Prompt
Provide only the number of lines in the records below that include "error".

Extracted data
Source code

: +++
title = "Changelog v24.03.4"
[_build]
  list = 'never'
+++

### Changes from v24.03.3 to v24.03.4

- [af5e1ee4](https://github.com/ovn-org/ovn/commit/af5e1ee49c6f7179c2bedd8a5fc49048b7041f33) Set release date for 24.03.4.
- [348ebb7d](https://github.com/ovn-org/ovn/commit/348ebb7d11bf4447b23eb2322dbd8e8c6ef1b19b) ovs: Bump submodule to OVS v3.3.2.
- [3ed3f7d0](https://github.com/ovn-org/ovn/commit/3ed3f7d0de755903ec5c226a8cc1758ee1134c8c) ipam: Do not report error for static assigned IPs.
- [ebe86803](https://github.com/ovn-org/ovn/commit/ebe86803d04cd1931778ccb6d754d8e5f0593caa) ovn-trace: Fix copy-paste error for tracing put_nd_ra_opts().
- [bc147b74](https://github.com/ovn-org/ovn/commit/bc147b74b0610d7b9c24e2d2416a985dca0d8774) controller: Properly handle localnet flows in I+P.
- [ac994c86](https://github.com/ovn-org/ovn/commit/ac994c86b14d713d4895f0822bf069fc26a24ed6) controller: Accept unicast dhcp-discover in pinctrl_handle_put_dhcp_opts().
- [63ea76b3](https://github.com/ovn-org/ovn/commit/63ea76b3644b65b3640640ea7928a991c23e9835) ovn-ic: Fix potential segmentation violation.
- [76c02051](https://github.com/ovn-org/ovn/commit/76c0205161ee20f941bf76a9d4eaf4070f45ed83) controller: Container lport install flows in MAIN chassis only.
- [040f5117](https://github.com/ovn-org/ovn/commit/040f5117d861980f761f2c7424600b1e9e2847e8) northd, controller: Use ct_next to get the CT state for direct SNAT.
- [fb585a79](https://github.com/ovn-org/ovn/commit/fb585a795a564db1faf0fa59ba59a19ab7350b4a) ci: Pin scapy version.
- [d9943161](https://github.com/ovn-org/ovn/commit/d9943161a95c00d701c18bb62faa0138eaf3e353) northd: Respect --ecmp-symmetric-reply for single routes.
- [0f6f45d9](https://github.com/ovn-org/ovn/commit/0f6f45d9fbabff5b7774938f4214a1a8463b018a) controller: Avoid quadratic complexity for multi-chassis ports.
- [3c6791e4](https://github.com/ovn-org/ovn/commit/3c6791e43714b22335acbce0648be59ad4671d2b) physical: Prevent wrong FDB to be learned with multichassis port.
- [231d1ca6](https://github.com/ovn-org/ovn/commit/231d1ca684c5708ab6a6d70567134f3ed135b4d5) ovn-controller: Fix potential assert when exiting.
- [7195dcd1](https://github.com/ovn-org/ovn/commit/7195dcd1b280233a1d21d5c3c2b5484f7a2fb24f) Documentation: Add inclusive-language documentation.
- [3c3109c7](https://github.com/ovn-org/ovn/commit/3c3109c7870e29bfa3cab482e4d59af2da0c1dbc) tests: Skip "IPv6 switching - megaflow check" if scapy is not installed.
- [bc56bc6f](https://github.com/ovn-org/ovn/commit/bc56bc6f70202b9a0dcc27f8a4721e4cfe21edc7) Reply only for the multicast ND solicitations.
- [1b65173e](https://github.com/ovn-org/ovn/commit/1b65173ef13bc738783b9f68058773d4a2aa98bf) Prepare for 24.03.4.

Written response
2